'''Biochar''' is a name for charcoal when it is used for particular purposes, especially as a soil amendment.
=== Overview ===
Some of the world's most productive soils (e.g. Canadian prairies, Russian [http://en.wikipedia.org/wiki/Chernozem Chernozem] / or "black earth") are very rich in organic carbon. This is now thought to be pyrogenic in origin, likely originating from prairie or forest fires. This carbon is often thousands of years old, demonstrating its stability in soil. For more extensive background on Biochar, please consult the [http://en.wikipedia.org/wiki/Biochar Wikipedia entry on biochar].
=== Production ===
The pyrolysis temperature appears to be a critical factor determining char yield vs. energy yield (tradeoff). Flexi-pyrolysis units are being developed that can be set for either char yield or gasification yield. Dry biomass can be pyrolyzed at regular atmospheric pressure. For wet biomass, pyrolysis at higher pressure ("supercritical") may be necessary, requiring a more sophisticated technical set-up.

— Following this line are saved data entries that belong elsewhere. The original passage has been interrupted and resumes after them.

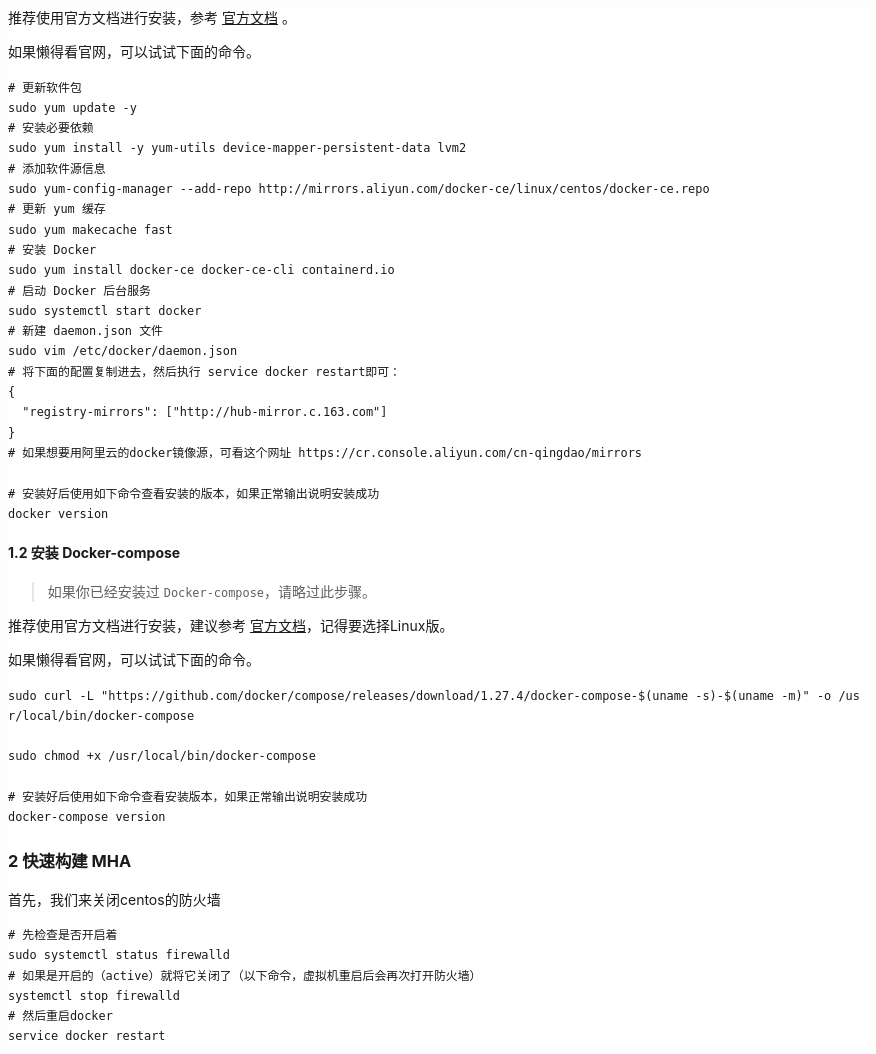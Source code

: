 推荐使用官方文档进行安装，参考 [官方文档](https://docs.docker.com/engine/install/centos/)  。

如果懒得看官网，可以试试下面的命令。

```shell
# 更新软件包
sudo yum update -y
# 安装必要依赖
sudo yum install -y yum-utils device-mapper-persistent-data lvm2
# 添加软件源信息
sudo yum-config-manager --add-repo http://mirrors.aliyun.com/docker-ce/linux/centos/docker-ce.repo
# 更新 yum 缓存
sudo yum makecache fast
# 安装 Docker
sudo yum install docker-ce docker-ce-cli containerd.io
# 启动 Docker 后台服务
sudo systemctl start docker
# 新建 daemon.json 文件
sudo vim /etc/docker/daemon.json
# 将下面的配置复制进去，然后执行 service docker restart即可：
{
  "registry-mirrors": ["http://hub-mirror.c.163.com"]
}
# 如果想要用阿里云的docker镜像源，可看这个网址 https://cr.console.aliyun.com/cn-qingdao/mirrors

# 安装好后使用如下命令查看安装的版本，如果正常输出说明安装成功
docker version
```

#### 1.2 安装 Docker-compose 

> 如果你已经安装过 `Docker-compose`，请略过此步骤。

推荐使用官方文档进行安装，建议参考 [官方文档](https://docs.docker.com/compose/install/#install-using-pip)，记得要选择Linux版。

如果懒得看官网，可以试试下面的命令。

```shell
sudo curl -L "https://github.com/docker/compose/releases/download/1.27.4/docker-compose-$(uname -s)-$(uname -m)" -o /usr/local/bin/docker-compose

sudo chmod +x /usr/local/bin/docker-compose

# 安装好后使用如下命令查看安装版本，如果正常输出说明安装成功
docker-compose version
```

### 2 快速构建 MHA

首先，我们来关闭centos的防火墙

```shell
# 先检查是否开启着
sudo systemctl status firewalld
# 如果是开启的（active）就将它关闭了（以下命令，虚拟机重启后会再次打开防火墙）
systemctl stop firewalld
# 然后重启docker
service docker restart
```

When large chunks of wood are used as feedstock, the charcoal may need to be crushed before use (beware: coal dust explosion !). Many agrigultural feedstocks and leaf litter will not need to be pulverized but will readily break into smaller pieces by themselves. For information on small-scale gardening, please consult the [http://biochar.pbwiki.com/ Gardening with Biochar FAQ], an excellent resource.
===Biochar as a method of carbon sequestration===
== Terra preta ==
'''Terra preta''' is a type of very dark, fertile anthropogenic soil found in the Amazon Basin. It is basically a mixture of charcoal, bone, and manure. It is very stable and remains in the soil for thousands of years.